When I first saw the title, Wine Trials, I immediately thought it had something to do with a recent story about phony wines that a collector discovered and was suing over—but I was wrong.

The Wine Trials refers to wine tastings hosted by Robin Goldstein and Alexis Herschkowitsch, two WSET certificate holders who are behind the Fearless Critic Restaurant Guide series. The tastings are organized in a successful effort to show that consumers and wine critics aren’t exactly synchronized. According to the results of these tastings, which have become annual events, wines that consumers prefer are generally inexpensive and not the same as the wines that well known magazines and critics routinely rate highly, and which are usually expensive.

According to Goldstein, the major difference between the Wine Trials tastings and the wine magazines or critics is that the latter do not taste blind. Anyone who isn’t a stranger to this blog knows how strongly I believe in truly blind wine evaluations.

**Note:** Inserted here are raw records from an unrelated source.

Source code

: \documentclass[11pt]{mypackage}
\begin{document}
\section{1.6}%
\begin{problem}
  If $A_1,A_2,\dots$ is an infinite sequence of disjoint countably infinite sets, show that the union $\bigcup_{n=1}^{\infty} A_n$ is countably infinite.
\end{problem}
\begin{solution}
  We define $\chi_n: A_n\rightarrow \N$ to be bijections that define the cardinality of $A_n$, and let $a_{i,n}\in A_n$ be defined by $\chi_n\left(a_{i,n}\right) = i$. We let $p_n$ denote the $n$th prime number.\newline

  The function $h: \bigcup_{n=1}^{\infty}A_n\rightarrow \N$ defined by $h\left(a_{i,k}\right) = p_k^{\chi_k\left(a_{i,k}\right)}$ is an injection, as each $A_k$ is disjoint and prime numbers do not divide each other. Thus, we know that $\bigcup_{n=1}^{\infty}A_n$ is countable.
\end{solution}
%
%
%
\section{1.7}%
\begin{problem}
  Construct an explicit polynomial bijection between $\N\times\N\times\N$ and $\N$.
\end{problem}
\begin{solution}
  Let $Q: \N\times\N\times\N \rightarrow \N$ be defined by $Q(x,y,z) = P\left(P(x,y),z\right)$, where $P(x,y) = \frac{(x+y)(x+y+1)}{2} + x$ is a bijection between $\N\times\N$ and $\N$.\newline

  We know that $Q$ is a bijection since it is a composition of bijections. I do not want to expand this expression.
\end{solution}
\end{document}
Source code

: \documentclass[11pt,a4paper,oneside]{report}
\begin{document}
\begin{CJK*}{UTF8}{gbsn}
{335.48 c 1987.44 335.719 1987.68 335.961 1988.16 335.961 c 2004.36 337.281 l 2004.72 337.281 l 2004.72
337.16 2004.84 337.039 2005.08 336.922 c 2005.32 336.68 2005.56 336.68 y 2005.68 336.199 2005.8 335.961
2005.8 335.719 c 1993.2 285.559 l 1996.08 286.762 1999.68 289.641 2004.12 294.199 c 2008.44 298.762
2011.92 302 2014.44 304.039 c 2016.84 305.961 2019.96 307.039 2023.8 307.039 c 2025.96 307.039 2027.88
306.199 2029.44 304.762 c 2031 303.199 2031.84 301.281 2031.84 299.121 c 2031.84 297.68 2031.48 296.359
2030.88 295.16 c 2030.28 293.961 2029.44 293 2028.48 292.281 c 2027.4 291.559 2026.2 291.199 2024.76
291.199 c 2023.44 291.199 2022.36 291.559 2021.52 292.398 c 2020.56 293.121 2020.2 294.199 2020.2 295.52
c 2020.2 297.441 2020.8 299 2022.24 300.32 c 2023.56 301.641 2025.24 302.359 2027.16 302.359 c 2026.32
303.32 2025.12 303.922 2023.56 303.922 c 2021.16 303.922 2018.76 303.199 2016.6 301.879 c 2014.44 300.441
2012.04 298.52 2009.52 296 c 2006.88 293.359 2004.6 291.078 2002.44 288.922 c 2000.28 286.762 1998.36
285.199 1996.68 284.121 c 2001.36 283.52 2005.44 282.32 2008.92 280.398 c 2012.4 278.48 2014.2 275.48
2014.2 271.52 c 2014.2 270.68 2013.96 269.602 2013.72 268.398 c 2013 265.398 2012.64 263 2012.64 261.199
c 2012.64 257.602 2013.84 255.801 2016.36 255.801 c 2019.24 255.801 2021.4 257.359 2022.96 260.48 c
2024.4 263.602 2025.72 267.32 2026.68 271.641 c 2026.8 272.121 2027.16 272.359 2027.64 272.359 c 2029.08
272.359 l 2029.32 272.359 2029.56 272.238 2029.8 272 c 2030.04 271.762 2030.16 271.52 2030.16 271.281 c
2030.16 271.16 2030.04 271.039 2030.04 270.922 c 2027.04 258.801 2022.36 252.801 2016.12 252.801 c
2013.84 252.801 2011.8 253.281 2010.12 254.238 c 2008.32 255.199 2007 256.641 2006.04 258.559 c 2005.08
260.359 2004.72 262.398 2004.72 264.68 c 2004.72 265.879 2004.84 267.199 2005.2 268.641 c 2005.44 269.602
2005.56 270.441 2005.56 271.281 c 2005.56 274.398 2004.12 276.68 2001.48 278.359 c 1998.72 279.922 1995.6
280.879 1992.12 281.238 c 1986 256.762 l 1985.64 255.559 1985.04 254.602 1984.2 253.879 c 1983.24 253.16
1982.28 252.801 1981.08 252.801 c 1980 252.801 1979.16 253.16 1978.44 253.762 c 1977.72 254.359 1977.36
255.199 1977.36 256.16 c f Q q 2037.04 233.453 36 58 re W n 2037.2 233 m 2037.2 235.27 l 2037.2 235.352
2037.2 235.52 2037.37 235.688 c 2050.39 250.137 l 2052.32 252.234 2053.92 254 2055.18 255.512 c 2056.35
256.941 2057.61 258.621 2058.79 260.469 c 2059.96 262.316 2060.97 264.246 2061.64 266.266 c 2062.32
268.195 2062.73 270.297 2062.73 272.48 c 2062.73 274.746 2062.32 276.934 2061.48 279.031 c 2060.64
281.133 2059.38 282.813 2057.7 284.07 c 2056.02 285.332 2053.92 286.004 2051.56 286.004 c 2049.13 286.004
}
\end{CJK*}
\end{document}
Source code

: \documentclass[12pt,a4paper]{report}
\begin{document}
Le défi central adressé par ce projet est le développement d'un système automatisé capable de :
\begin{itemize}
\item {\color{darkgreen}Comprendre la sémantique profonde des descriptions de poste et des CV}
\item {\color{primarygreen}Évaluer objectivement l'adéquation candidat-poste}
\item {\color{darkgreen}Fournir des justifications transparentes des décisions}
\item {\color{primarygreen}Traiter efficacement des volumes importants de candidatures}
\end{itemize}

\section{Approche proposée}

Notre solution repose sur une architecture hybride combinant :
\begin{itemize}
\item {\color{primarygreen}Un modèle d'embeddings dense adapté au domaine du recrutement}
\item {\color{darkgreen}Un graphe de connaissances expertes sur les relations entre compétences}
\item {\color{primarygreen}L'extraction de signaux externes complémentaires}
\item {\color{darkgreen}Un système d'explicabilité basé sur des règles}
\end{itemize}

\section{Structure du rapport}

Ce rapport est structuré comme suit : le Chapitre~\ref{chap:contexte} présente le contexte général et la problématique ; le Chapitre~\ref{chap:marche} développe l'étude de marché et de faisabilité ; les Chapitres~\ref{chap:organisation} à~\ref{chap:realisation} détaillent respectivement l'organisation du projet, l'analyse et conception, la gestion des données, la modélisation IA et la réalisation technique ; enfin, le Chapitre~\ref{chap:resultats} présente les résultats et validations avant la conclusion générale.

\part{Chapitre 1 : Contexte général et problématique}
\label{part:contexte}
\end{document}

Still, I have a problem with the Wine Trials take on the issue of inexpensive versus expensive wines as it relates to blind tastings.

Surely, wine evaluations should always be done blind, but whether blind or not, wines preferred by untrained tasters are likely to gravitate toward a taste for the easy to drink, smooth, on the sweet side, not too complex. These are the attributes that the common wine consumer is accustomed to and to whom the mass production wine industry caters. It stands to reason that in a blind tasting, consumers would prefer them over the more complex wines, which seem always to cost more, too. The seasoned wine geek normally eschews such wines, often deriding them. No matter their claim to the contrary, wine critics aim their evaluations and ratings at those wine geeks, because that’s where the lemmings with money are located.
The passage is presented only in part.